The #LiftTRO on Contraceptive Pills Is Every Woman’s Fight

It’s close to a year since the Supreme Court placed a temporary restraining order on the “procurement, selling, distributing, dispensing, administering and promoting contraceptive implants.”

It doesn’t take a genius to figure it out: If there’s no new supply coming in, the current supply will run out. Those who rely on public clinics will have to find another way to get the pills they need. It makes me shudder how this will add another hindrance for their health when prescriptions and doctor’s appointments are so high. Not to mention how taboos and stigmas over contraceptives make it harder for women to just talk about their concerns.

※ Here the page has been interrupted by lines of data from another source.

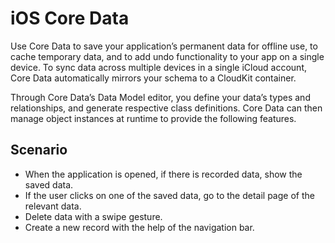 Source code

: # iOS Core Data

Use Core Data to save your application’s permanent data for offline use, to cache temporary data, and to add undo functionality to your app on a single device. To sync data across multiple devices in a single iCloud account, Core Data automatically mirrors your schema to a CloudKit container.

Through Core Data’s Data Model editor, you define your data’s types and relationships, and generate respective class definitions. Core Data can then manage object instances at runtime to provide the following features.

## Scenario
- When the application is opened, if there is recorded data, show the saved data.
- If the user clicks on one of the saved data, go to the detail page of the relevant data.
- Delete data with a swipe gesture.
- Create a new record with the help of the navigation bar.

Oh, and the contraceptives that have been procured just before the TRO are rotting in a government warehouse.

All in all, the effect is gradual and will get worse. Right now, the mere fact there’s a TRO in place cuts the powers of the Responsible Parenthood and Reproductive Health Law and undermines other women’s health rights in general.

I explained a bit of what’s happening to my officemates today and they were outraged. The first thing that popped into their minds is not even themselves, but people who need the pills for their reproductive diseases. Contraceptive pills, for the people who still don’t get it, aren’t just for family planning purposes. These are used also for health issues such as polycystic ovarian syndrome and other hormonal issues.

Essentially, the government has found a legal way to deprive people what they need to get better. I don’t know of a slower and more gruesome way to suffer. As the petition states, women will take the brunt of it as they are left with almost no choice. “This TRO, affects 13.4 million Filipino women. These are the 6.1 million presently using contraceptives, and the 7.3 millions more who have unmet need for family planning.”

Some of these women will be teenagers who might have to resort to black market abortions, which will cause severe childbirth complications, and even death. All because they weren’t given what they need to have an agency over their own bodies.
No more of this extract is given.